***** DATASET EXCERPTS
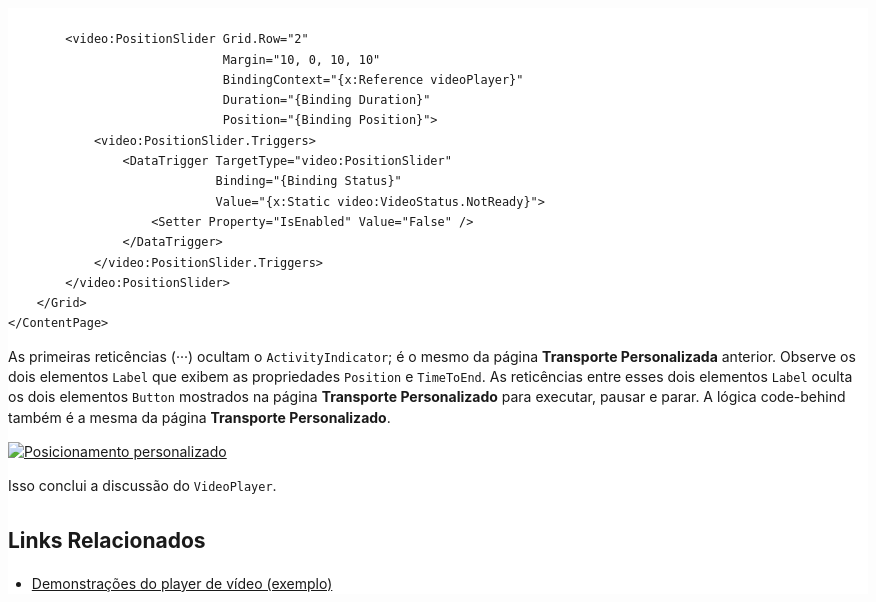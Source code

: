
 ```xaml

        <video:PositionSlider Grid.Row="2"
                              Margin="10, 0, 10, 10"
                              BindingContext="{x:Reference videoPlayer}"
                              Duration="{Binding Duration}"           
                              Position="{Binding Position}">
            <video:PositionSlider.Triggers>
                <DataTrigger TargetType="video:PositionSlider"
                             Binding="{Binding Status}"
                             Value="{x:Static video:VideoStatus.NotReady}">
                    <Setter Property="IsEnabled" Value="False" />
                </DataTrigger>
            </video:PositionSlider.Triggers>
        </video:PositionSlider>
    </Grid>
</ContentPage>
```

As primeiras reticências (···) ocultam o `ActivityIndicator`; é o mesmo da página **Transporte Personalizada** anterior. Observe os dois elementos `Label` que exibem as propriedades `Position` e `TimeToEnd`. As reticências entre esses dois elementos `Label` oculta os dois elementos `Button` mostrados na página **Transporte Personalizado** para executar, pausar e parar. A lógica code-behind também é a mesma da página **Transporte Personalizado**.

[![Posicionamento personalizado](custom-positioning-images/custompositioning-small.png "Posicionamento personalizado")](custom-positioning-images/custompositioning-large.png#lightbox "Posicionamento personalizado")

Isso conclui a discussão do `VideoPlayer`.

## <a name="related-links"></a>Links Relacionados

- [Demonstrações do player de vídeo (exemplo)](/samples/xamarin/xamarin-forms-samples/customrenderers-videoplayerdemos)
**********
WHAT IS EXPECTED ->
Select every line of the records holding the string "Triggers".

ANSWER FOR THIS EXERCISE ->
            <video:PositionSlider.Triggers>
            </video:PositionSlider.Triggers>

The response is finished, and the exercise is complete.